Why You Should Drive Your Favorite Race Course Backwards

Because there was a holiday this week and because it's there, I ended up at the local road course for a few laps. Only, this time, the arrow for the track direction was flipped the other way. I learned more in forty-five minutes of driving the track in the opposite direction than I've done in whole days of driving the usual one.

The track in question is Harris Hill Road, and I have approximately one kajillion laps going in the clockwise direction. Shoot, I've been accused of living on Harris Hill's couch. I don't actually live on the couch, but in my defense, that is a really comfortable couch.

When I saw on the schedule that it was a counterclockwise day, I felt a curious mixture of excitement and trepidation. That isn't the usual direction. I'm slow and need help going clockwise out there, but I really need help going counterclockwise. And by "need help," I mean "I suck," but I'm trying to be nicer to myself about it. I really, really suck at going counterclockwise on this track.

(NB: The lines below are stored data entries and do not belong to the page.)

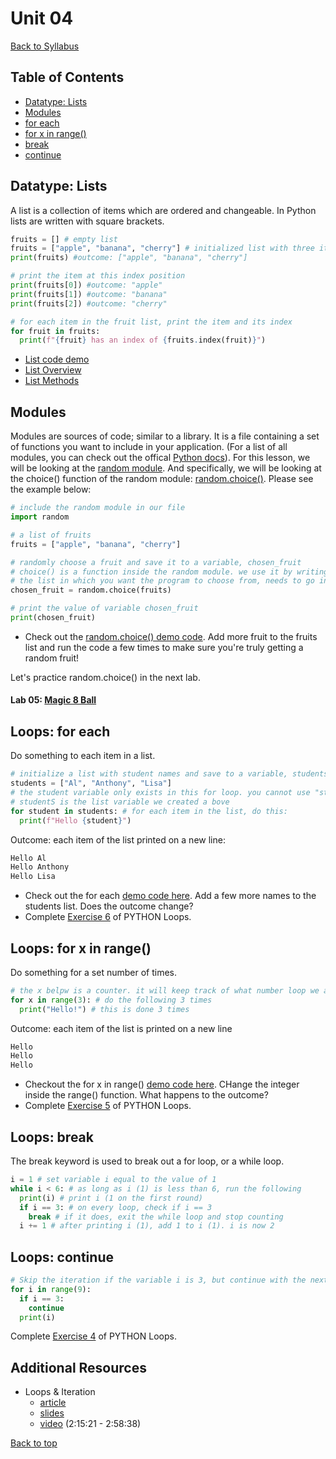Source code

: # <a id="top"></a>Unit 04
[Back to Syllabus](../README.md)

## Table of Contents
- [Datatype: Lists](#lists)
- [Modules](#modules)
- [for each](#each)
- [for x in range()](#range)
- [break](#break)
- [continue](#continue)

## <a id="lists"></a>Datatype: Lists

A list is a collection of items which are ordered and changeable. In Python lists are written with square brackets.

```python
fruits = [] # empty list
fruits = ["apple", "banana", "cherry"] # initialized list with three items
print(fruits) #outcome: ["apple", "banana", "cherry"]

# print the item at this index position
print(fruits[0]) #outcome: "apple"
print(fruits[1]) #outcome: "banana"
print(fruits[2]) #outcome: "cherry"

# for each item in the fruit list, print the item and its index
for fruit in fruits:
  print(f"{fruit} has an index of {fruits.index(fruit)}")
```
- [List code demo](https://repl.it/@pdxadmin/lists)
- [List Overview](https://www.w3schools.com/python/python_lists.asp)
- [List Methods](https://www.w3schools.com/python/python_ref_list.asp)

## <a id="modules"></a>Modules
Modules are sources of code; similar to a library. It is a file containing a set of functions you want to include in your application. (For a list of all modules, you can check out the offical [Python docs](https://docs.python.org/3/py-modindex.html)). For this lesson, we will be looking at the [random module](https://pynative.com/python-random-module/). And specifically, we will be looking at the choice() function of the random module: [random.choice()](https://www.w3schools.com/python/ref_random_choice.asp). Please see the example below:

```python
# include the random module in our file
import random

# a list of fruits
fruits = ["apple", "banana", "cherry"]

# randomly choose a fruit and save it to a variable, chosen_fruit
# choice() is a function inside the random module. we use it by writing random.choice()
# the list in which you want the program to choose from, needs to go inside the parenthesis of choice()
chosen_fruit = random.choice(fruits)

# print the value of variable chosen_fruit
print(chosen_fruit)
```
- Check out the [random.choice() demo code](https://repl.it/@pdxadmin/randomchoice). Add more fruit to the fruits list and run the code a few times to make sure you're truly getting a random fruit!

Let's practice random.choice() in the next lab.

#### Lab 05: [Magic 8 Ball](https://github.com/PdxCodeGuild/Programming101/blob/master/labs/lab05_magic-8-ball.md)

## <a id="each"></a>Loops: for each

Do something to each item in a list.

```python
# initialize a list with student names and save to a variable, students
students = ["Al", "Anthony", "Lisa"]
# the student variable only exists in this for loop. you cannot use "student" anywhere else
# studentS is the list variable we created a bove
for student in students: # for each item in the list, do this:
  print(f"Hello {student}")
```

Outcome: each item of the list printed on a new line:

```bash
Hello Al
Hello Anthony
Hello Lisa
```

- Check out the for each [demo code here](https://repl.it/@pdxadmin/for-each). Add a few more names to the students list. Does the outcome change?
- Complete [Exercise 6](https://www.w3schools.com/python/exercise.asp?filename=exercise_for_loops3) of PYTHON Loops.

## <a id="range"></a>Loops: for x in range()

Do something for a set number of times.

```python
# the x belpw is a counter. it will keep track of what number loop we are on
for x in range(3): # do the following 3 times
  print("Hello!") # this is done 3 times
```

Outcome: each item of the list is printed on a new line

```bash
Hello
Hello
Hello
```

- Checkout the for x in range() [demo code here](https://repl.it/@pdxadmin/for-x-in-range). CHange the integer inside the range() function. What happens to the outcome?
- Complete [Exercise 5](https://www.w3schools.com/python/exercise.asp?filename=exercise_for_loops2) of PYTHON Loops.

## <a id="break"></a>Loops: break

The break keyword is used to break out a for loop, or a while loop.

```python
i = 1 # set variable i equal to the value of 1
while i < 6: # as long as i (1) is less than 6, run the following
  print(i) # print i (1 on the first round)
  if i == 3: # on every loop, check if i == 3
    break # if it does, exit the while loop and stop counting
  i += 1 # after printing i (1), add 1 to i (1). i is now 2
```

## <a id="continue"></a>Loops: continue

```python
# Skip the iteration if the variable i is 3, but continue with the next iteration:
for i in range(9):
  if i == 3:
    continue
  print(i)
```
Complete [Exercise 4](https://www.w3schools.com/python/exercise.asp?filename=exercise_for_loops1) of PYTHON Loops.

## Additional Resources
- Loops & Iteration
  - [article](https://www.py4e.com/html3/05-iterations)
  - [slides](https://www.py4e.com/lectures3/Pythonlearn-05-Iterations.pptx)
  - [video](https://www.youtube.com/watch?v=8DvywoWv6fI&t=8121s) (2:15:21 - 2:58:38)

[Back to top](#top)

Why You Should Drive Your Favorite Race Course Backwards

My few experiences trying to figure out Harris Hill going counterclockwise haven't exactly been trouble-free. I have a bad tendency to plow right off the bottom of the long uphill straight, which becomes a faster downhill straight going counterclockwise. My car wants to understeer right off the track surface at turn 11, right before braking down to the slowest hairpin on the track. And of course, I'm just slow—much, much slower than I am going the usual direction, even though some people claim that counterclockwise is faster for them.

You know what the cure for sucking at something is? More practice. Switch that arrow more often, I say.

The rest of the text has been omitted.